DATA FOR THE TASK ▸
+ + + +

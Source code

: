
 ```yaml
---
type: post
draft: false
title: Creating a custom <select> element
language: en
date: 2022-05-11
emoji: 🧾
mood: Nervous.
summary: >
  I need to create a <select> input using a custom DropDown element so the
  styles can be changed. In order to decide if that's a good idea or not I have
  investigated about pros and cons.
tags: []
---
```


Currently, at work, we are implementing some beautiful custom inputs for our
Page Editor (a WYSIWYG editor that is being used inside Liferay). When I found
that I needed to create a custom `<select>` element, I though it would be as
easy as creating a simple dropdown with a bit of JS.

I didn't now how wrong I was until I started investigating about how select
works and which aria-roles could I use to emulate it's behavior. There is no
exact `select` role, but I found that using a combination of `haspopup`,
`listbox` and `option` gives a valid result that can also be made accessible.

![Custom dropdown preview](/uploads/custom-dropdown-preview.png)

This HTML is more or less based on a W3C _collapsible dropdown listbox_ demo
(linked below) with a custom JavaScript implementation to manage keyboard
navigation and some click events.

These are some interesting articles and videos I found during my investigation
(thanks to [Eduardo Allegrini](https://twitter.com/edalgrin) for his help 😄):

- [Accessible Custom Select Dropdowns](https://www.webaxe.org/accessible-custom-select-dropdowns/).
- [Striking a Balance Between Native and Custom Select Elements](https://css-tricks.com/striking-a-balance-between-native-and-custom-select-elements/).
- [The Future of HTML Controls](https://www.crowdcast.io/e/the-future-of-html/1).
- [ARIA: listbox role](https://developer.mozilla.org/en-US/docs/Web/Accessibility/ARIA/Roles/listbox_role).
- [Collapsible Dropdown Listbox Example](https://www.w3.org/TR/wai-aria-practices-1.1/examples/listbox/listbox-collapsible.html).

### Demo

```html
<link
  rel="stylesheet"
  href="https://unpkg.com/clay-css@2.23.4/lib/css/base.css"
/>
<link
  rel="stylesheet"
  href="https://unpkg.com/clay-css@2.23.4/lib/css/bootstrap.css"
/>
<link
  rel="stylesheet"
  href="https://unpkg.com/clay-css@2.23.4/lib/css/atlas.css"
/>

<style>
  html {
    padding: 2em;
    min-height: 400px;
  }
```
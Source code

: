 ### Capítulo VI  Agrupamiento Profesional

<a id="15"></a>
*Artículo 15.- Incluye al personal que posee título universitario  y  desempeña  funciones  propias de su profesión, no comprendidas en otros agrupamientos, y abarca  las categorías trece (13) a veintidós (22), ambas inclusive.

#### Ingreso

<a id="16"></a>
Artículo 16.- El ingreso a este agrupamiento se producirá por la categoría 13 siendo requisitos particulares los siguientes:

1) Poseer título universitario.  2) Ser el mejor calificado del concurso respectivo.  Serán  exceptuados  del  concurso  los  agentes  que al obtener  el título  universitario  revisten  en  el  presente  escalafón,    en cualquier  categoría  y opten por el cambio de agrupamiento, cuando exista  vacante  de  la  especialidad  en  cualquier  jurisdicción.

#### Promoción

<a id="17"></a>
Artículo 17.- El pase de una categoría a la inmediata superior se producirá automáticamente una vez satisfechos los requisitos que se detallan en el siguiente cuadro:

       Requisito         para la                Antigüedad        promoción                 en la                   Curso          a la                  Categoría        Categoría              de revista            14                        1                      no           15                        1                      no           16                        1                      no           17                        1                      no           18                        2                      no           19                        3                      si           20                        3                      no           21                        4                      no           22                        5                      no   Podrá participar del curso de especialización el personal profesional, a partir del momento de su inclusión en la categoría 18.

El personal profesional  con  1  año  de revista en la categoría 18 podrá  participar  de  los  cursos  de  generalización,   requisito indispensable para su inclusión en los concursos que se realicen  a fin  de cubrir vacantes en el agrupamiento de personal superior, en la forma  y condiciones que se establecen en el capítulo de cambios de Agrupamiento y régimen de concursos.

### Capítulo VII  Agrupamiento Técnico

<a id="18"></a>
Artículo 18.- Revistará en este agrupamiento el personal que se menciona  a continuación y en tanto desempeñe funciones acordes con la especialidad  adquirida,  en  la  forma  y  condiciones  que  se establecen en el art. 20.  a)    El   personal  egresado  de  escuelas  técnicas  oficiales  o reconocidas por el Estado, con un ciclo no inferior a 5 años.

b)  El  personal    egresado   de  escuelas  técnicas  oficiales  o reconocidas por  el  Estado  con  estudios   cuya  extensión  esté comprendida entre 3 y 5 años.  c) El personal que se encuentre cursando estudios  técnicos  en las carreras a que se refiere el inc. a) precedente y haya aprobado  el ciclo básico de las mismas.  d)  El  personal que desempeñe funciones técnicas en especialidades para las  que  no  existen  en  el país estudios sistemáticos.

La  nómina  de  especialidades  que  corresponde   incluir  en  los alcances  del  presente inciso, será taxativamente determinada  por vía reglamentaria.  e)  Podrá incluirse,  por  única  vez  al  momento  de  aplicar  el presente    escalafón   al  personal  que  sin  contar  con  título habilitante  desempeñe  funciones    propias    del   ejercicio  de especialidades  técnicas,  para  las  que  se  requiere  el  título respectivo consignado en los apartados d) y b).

+ + + +

ACTION ITEM ▸ From the listing above, collect every line that mentions the word "universitario".

TASK SOLUTION ▸
*Artículo 15.- Incluye al personal que posee título universitario  y  desempeña  funciones  propias de su profesión, no comprendidas en otros agrupamientos, y abarca  las categorías trece (13) a veintidós (22), ambas inclusive.
1) Poseer título universitario.  2) Ser el mejor calificado del concurso respectivo.  Serán  exceptuados  del  concurso  los  agentes  que al obtener  el título  universitario  revisten  en  el  presente  escalafón,    en cualquier  categoría  y opten por el cambio de agrupamiento, cuando exista  vacante  de  la  especialidad  en  cualquier  jurisdicción.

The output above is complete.